ABD Menkul Kıymetler ve Borsa Komisyonu (SEC), blockchain alanında faaliyet gösteren Dragonchain ile sürdürülen yasal süreci geri çektiğini duyurdu. Davanın, şirketin 2017 yılında gerçekleştirdiği kripto para arzı nedeniyle açılan soruşturmanın bir parçası olduğu belirtildi. Yeni yaklaşım, SEC’in kripto varlıklarla ilgili politikalarında gözlemlenen değişimin bir göstergesi olarak yorumlanıyor.
SEC’in Politikadaki Yenilenme Adımları
Geçmişte kripto para piyasasına yönelik sert tutumuyla bilinen SEC, eski başkan Gary Gensler döneminde pek çok benzer suçlamaya imza atmıştı. Ancak yönetimdeki değişiklik ve Kripto Görev Gücü’nün kurulmasıyla kurum, daha esnek bir strateji benimsedi. Özellikle Coinbase ve Kraken gibi büyük platformlara ait davalarda yaşanan yumuşama, yeni politikanın altını çiziyor.

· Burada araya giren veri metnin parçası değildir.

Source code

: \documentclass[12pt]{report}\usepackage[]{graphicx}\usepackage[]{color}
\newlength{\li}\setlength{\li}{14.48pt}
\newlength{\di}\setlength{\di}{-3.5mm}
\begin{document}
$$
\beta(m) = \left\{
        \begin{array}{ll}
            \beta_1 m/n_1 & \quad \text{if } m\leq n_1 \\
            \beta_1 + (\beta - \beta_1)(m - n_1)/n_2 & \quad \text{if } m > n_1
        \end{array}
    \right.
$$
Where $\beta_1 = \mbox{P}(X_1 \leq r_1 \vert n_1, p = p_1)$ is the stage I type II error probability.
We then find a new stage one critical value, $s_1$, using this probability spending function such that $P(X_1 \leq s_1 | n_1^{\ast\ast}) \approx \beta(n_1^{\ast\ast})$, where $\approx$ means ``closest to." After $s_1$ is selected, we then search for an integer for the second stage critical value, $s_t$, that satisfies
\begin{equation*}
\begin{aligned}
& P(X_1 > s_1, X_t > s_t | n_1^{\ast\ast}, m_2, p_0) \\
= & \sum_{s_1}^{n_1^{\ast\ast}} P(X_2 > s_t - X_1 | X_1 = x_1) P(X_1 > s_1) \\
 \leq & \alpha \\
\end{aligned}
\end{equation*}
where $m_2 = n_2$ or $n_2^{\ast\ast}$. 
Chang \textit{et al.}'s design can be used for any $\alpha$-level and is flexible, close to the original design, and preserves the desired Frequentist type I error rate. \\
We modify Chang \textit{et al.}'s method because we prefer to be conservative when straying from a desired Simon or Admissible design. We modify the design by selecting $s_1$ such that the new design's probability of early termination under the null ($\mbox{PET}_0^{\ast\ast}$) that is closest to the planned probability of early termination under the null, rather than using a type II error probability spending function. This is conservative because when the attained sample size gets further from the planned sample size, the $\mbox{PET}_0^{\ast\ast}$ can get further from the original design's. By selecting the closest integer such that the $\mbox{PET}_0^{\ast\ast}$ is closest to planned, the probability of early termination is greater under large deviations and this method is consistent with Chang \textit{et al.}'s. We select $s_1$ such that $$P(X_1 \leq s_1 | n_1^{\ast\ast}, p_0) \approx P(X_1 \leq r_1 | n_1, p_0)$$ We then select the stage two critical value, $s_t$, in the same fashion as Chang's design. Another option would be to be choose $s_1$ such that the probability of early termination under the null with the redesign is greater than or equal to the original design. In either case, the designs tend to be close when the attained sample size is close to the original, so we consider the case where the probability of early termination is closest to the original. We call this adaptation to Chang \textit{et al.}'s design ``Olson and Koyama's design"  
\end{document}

2017’deki ICO davası kapsamında, Dragonchain ve bağlantılı kuruluşlar, “kripto para menkul kıymetleri” satışında bulunmakla suçlanmıştı. Şimdiki dosyada, mevcut koşullar değerlendirilerek davanın devam ettirilmemesine karar verildiği bildirildi. Bu adım, sektöre yönelik baskının azalmasına neden oldu.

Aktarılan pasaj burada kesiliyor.